*** Exercise data Section Begins ***

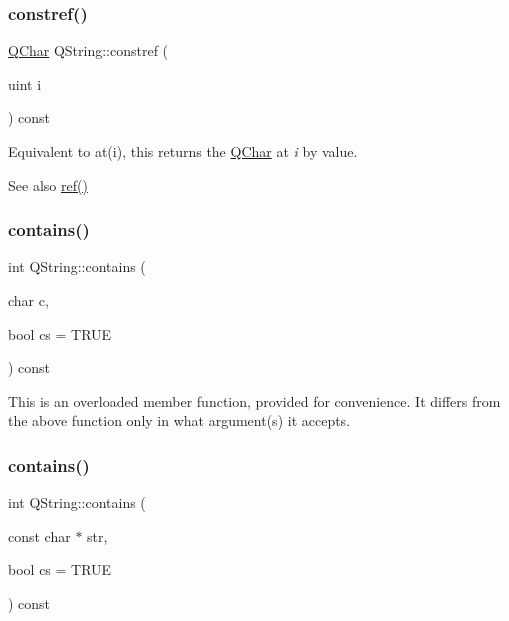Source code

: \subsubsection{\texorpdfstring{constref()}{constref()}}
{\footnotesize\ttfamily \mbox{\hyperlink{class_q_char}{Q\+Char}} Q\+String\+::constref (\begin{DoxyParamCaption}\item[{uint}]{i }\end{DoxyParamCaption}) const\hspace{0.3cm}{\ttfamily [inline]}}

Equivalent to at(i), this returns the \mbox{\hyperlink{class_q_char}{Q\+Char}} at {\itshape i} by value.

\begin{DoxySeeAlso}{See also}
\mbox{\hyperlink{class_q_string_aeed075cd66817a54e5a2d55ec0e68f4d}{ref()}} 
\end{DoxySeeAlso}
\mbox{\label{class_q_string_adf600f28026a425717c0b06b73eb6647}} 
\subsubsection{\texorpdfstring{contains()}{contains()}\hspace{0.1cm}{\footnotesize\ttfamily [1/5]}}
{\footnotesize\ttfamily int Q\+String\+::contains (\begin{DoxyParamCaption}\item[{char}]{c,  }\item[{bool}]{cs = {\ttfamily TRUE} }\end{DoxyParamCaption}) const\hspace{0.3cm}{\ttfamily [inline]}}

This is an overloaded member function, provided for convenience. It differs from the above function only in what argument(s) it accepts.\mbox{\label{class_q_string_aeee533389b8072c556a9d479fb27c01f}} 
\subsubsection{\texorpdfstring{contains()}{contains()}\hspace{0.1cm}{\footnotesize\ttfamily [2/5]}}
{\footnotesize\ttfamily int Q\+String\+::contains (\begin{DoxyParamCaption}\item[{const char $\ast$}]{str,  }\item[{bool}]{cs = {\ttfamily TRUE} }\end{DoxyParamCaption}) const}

*** Exercise data Section Ends ***
*** Exercise data Section Begins ***

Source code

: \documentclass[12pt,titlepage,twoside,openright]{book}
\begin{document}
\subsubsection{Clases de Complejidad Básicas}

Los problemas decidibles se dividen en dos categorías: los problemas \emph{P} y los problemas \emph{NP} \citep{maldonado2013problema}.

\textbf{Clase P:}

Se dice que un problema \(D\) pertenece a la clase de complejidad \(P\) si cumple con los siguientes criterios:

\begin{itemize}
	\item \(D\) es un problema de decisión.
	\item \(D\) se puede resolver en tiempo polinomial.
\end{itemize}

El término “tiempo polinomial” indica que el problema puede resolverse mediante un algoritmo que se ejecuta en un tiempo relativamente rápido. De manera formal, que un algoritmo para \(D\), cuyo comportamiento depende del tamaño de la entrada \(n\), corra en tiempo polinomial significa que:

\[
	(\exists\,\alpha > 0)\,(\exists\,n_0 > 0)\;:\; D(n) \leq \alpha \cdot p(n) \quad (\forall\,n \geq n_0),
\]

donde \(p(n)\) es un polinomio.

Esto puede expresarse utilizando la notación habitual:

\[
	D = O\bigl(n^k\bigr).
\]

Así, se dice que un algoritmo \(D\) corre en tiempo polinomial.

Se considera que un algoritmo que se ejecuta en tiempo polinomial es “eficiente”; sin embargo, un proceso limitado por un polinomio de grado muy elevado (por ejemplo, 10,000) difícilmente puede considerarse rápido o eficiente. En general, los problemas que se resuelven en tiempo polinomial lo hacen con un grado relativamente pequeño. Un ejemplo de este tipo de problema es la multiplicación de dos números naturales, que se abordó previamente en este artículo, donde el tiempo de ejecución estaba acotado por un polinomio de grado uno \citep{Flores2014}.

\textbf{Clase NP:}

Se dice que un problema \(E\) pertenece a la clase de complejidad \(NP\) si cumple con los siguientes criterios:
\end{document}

*** Exercise data Section Ends ***
*** Exercise data Section Begins ***

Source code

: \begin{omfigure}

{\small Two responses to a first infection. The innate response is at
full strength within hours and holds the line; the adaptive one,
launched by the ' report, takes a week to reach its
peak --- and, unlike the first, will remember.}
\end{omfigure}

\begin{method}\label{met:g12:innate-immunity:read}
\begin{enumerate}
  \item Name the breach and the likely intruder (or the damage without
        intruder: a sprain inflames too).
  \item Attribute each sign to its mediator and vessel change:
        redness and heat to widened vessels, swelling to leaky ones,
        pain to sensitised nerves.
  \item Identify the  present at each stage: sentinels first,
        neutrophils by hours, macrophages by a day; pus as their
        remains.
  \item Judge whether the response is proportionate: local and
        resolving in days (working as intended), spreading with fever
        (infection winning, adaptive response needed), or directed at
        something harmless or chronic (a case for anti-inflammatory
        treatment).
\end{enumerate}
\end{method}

*** Exercise data Section Ends ***

▸ What is required
Give the count of lines in the data above that hold the string "innate", with no additional words.

▸ Completed exercise
2